─── Records provided ───

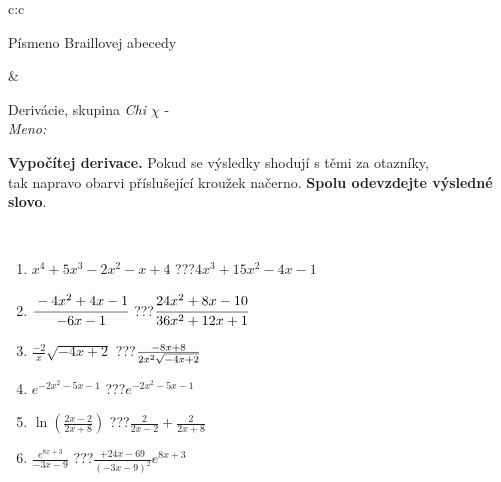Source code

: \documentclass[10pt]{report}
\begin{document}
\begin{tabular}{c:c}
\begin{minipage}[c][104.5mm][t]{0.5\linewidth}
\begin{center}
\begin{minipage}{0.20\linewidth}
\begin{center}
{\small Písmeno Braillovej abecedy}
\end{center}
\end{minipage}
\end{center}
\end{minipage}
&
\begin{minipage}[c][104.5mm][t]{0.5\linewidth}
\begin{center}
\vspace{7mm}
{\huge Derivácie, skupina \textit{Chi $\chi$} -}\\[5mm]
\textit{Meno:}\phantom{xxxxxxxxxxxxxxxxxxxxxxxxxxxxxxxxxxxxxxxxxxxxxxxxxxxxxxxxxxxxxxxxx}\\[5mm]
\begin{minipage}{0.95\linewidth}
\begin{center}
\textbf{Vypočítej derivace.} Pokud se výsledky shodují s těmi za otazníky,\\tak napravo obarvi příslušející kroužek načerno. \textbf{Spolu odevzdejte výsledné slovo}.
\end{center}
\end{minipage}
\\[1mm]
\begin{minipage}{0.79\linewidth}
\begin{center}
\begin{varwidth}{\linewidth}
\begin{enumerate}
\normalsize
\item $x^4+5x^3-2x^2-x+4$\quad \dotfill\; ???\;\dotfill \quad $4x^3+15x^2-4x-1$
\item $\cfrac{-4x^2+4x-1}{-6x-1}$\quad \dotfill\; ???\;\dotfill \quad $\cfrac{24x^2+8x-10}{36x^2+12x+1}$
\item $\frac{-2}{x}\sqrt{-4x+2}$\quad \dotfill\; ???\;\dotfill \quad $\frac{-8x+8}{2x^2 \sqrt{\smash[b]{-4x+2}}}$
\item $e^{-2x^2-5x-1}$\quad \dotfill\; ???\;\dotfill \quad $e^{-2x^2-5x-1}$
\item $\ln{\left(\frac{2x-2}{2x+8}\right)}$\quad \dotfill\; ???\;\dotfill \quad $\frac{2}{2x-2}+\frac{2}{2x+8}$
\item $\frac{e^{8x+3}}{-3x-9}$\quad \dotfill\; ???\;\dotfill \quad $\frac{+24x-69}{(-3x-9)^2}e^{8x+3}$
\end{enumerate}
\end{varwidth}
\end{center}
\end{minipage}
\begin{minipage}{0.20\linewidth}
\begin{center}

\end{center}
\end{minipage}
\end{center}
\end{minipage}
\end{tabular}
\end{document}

───
─── Records provided ───

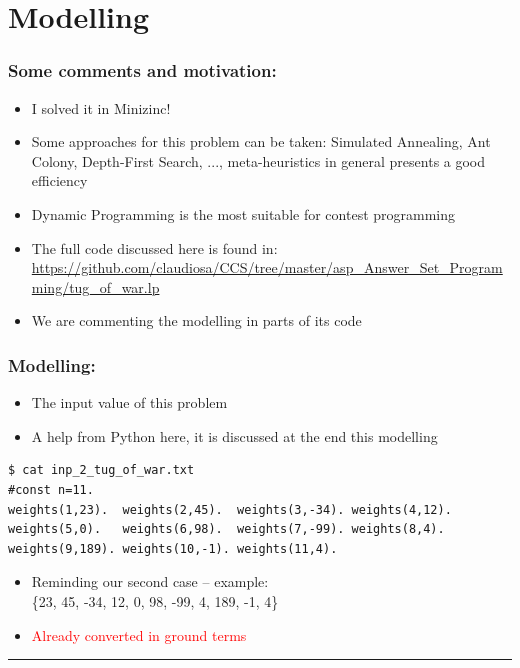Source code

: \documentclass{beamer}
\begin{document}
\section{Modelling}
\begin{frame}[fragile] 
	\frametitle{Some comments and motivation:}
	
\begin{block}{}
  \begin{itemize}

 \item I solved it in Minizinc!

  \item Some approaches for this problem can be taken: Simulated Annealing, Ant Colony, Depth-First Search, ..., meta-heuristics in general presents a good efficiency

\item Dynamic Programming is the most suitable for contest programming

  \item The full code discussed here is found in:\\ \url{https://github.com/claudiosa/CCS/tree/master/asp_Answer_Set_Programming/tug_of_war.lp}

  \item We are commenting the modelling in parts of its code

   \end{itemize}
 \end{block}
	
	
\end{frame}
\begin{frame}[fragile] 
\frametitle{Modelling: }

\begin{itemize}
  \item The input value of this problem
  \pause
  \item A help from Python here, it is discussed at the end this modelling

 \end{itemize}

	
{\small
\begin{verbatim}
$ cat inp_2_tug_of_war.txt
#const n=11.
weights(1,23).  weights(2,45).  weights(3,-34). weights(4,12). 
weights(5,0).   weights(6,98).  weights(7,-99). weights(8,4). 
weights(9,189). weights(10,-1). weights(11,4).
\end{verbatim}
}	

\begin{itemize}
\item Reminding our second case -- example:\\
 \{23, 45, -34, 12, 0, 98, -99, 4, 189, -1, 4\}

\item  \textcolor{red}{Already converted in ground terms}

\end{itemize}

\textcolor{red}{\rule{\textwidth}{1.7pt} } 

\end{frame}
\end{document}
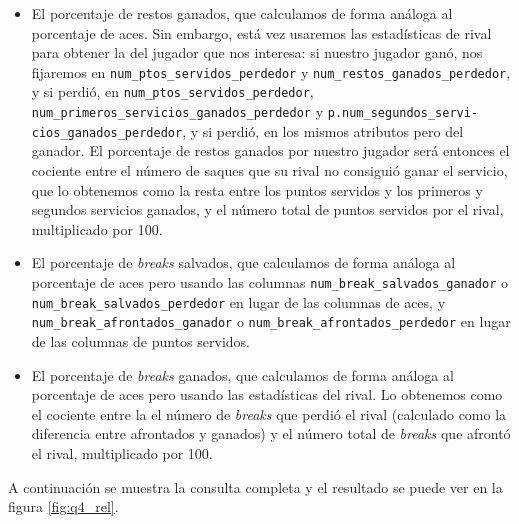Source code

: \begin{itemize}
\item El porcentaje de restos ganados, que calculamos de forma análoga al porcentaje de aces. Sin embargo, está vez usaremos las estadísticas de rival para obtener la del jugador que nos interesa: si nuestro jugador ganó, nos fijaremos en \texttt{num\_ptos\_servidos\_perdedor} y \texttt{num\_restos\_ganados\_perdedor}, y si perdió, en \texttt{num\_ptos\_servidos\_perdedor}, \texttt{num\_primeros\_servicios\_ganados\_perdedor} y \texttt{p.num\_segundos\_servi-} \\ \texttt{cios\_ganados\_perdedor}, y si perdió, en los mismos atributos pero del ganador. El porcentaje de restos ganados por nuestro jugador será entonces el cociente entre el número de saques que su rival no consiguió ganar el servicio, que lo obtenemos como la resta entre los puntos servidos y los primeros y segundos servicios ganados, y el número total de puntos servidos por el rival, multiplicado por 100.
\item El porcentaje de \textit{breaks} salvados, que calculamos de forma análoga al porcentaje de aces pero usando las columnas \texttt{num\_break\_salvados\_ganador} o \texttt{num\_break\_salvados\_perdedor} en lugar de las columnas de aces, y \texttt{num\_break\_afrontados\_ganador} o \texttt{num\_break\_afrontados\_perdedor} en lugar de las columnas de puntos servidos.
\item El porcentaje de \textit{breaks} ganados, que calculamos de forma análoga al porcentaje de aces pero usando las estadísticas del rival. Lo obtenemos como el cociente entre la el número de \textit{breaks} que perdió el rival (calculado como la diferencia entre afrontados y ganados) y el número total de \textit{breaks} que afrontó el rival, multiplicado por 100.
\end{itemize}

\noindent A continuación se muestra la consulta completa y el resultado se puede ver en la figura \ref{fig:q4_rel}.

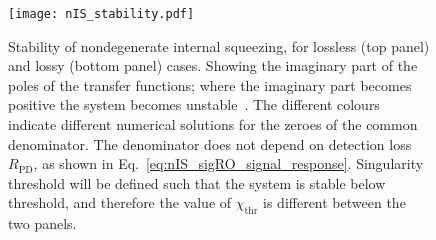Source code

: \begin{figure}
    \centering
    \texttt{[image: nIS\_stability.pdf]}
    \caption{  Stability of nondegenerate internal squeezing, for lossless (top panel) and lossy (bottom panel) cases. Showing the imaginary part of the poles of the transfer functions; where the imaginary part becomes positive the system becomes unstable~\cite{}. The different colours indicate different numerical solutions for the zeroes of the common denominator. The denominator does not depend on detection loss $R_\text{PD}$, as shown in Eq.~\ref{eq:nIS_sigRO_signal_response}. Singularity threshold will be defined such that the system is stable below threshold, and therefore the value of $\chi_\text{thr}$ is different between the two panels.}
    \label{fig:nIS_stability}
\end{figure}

───

■ **Task directions**: Write out each line of the data that holds the string "problem".

■ **Task output**:
  \item Some approaches for this problem can be taken: Simulated Annealing, Ant Colony, Depth-First Search, ..., meta-heuristics in general presents a good efficiency
  \item The input value of this problem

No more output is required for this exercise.